Come January 1, the full exemption from the 10 percent sales tax will be reduced to 5 percent, with a maximum 15,000-yuan (US$2,113) cap per vehicle. The tax exemption will be ditched entirely by 2028 under the nation's 15th Five-Year Plan (2026-2030).
China first introduced the tax break for new-energy vehicles 11 years ago to drum up consumer support for the then fledgling industry. But electric cars have come of age amid widespread popularity, and the government is now shifting its focus to promoting higher-quality production and eliminating outdated factory capacity.
So where does this leave car buyers like Su?
"The quick calculation method is the vehicle's invoice price divided by 11.3," said an Li Auto saleswoman, who identified herself only as Liu. "Taking the purchase of a new-energy vehicle with an invoice price of 300,000 yuan as an example, the required purchase tax would be 5 percent, or 13,300 yuan. And for those over 300,000 yuan, it would be a 10 percent purchase fee with a deduction of 15,000 yuan."
Carmakers are trying to take advantage of the waning days of the tax-free period by offering to cover the sales tax differential for consumers who now order some models that won't be delivered until the new year.
"For example, Nio told me that on orders for the its ES8 model made before the end of the year, I will receive a purchase-tax differential subsidy, with the maximum deduction of 15,000 yuan," said Su.
The reason behind car manufacturers introducing these subsidies is related to extended delivery times.
Taking the Xiaomi YU7 Pro as an example. The estimated delivery time for a locked-in order is 42 to 45 weeks, and the purchase tax due for the model is about 12,000 yuan. Xiaomi said consumers who complete their orders before the end of November can enjoy the cross-year differential tax subsidy.
Li Auto also said it will offer the tax differential subsidy for its i6 model, even though buyers placing orders now won't not take delivery until February.
"If the extra tax bite is not covered for 2026 deliveries, consumers will turn to models that can be delivered sooner, and orders will be lost," said Su.
Offering to cover the tax increase from their own pockets, at least temporarily, hasn't stopped carmakers from releasing new car models.

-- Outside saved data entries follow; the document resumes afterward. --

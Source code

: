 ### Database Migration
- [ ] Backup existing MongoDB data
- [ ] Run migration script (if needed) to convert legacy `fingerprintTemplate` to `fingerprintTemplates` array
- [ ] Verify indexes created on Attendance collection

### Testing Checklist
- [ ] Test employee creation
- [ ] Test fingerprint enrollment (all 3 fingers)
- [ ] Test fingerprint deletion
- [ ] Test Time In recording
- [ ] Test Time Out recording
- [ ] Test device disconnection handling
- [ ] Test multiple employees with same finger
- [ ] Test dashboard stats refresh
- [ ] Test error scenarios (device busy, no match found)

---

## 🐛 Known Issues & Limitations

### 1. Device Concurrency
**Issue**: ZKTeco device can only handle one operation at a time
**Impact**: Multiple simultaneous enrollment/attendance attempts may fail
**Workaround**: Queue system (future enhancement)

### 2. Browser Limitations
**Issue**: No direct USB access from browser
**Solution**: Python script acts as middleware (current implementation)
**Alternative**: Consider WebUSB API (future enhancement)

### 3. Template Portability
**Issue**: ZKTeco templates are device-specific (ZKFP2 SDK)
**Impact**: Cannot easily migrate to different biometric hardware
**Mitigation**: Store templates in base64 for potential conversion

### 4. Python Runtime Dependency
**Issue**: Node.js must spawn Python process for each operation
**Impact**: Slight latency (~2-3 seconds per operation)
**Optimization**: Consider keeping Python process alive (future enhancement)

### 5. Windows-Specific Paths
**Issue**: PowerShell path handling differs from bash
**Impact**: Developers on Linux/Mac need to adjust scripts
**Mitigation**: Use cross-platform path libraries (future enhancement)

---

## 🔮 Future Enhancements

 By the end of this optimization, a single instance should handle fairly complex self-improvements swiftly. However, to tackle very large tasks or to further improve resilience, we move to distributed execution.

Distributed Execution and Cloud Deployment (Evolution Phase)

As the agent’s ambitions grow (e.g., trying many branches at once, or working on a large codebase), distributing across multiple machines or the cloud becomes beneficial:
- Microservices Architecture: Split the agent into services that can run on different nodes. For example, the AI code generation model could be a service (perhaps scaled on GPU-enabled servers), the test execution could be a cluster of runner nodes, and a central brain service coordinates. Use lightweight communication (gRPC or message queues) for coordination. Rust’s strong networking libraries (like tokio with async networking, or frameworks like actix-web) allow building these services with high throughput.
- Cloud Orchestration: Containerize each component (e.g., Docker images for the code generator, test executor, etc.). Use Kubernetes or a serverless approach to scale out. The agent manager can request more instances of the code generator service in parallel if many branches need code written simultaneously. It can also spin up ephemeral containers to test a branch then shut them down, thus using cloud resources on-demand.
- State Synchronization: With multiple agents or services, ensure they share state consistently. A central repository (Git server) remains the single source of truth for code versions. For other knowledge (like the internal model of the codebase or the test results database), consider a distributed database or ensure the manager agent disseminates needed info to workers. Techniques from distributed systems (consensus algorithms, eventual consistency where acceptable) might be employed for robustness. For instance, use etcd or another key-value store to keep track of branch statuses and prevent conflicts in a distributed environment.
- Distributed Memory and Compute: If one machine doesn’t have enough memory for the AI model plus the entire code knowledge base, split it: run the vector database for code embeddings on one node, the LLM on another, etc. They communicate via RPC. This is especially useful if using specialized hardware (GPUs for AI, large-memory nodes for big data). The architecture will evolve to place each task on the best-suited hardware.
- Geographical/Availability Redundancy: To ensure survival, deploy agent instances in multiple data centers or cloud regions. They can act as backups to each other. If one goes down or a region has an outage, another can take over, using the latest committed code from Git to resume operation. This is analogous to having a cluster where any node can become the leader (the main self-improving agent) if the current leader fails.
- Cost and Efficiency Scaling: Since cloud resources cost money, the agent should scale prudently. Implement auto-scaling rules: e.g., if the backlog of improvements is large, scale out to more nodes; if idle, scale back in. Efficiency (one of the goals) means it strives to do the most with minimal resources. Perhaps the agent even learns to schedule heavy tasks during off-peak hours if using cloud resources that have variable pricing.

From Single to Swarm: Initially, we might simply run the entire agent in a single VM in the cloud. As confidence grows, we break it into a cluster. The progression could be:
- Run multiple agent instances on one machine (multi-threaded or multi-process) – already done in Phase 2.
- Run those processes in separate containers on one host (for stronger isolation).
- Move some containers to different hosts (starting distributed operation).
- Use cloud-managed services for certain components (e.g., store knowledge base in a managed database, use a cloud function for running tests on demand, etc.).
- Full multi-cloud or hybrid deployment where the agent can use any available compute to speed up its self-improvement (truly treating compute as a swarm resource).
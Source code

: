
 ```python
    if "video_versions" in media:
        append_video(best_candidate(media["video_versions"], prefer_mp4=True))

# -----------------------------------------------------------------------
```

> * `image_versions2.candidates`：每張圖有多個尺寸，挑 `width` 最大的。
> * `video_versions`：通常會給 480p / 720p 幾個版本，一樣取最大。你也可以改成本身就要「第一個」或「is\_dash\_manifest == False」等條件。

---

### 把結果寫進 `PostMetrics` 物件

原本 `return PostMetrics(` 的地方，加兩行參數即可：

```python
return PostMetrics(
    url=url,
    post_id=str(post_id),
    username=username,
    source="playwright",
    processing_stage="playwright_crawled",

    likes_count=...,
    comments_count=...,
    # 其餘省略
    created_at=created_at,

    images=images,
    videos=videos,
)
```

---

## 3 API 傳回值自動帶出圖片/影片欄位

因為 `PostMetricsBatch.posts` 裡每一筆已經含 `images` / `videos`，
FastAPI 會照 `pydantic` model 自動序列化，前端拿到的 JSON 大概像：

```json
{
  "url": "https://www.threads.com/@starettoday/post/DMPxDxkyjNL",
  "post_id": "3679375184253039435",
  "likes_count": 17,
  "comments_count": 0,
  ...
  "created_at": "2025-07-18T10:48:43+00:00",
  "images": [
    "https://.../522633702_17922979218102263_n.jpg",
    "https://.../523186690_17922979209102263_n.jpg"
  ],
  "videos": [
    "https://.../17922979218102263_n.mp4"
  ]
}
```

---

Usually September and October are the peak season for car sales, and this year has been among the busiest.
In September, more than 70 new auto models entered the mainland market, doubling the number a year earlier. In the final week alone, over 30 models were launched, announced or opened for pre-sale. Although no data has yet been released for October, at least 10 new models were launched by the middle of the month.
The China Association of Automobile Manufacturers said vehicle production rose 17 percent to 3.3 million and sales increased 15 percent to 3.2 million in September. It was the first time monthly auto production and sales exceeded 3 million units.
Electric cars and plug-in hybrids accounted for about 58 percent of total vehicle sales in China in September, investment bank JP Morgan noted, predicting that the reduction in the sales tax exemption may contribute to flat vehicle sales in China next year after a six-year boom. The bank said sales will depend upon whether China continues to include cars in a separate subsidy program for trade-in products.
While car buyers like Su decide how to react to the reduced vehicle tax exemption, the government has its eye on a broader approach to the car industry.
"By reducing policy support, the government is effectively forcing carmakers to research and develop advanced technologies, avoid low-level repetitive competition and promote quality development of the industry," said Chen Shihua, deputy secretary-general of the car manufacturers' association.
But Chen urged a careful phase-out of the tax exemption to avoid major disruption in the world's largest auto market.
"For example, if we adopt an exemption of 3 percent in 2026 and then 7 percent in 2027, the market may respond better," said Chen. "The current industry is still facing multiple challenges, such as undiminished risk of price wars and the pressure of excessive inventory."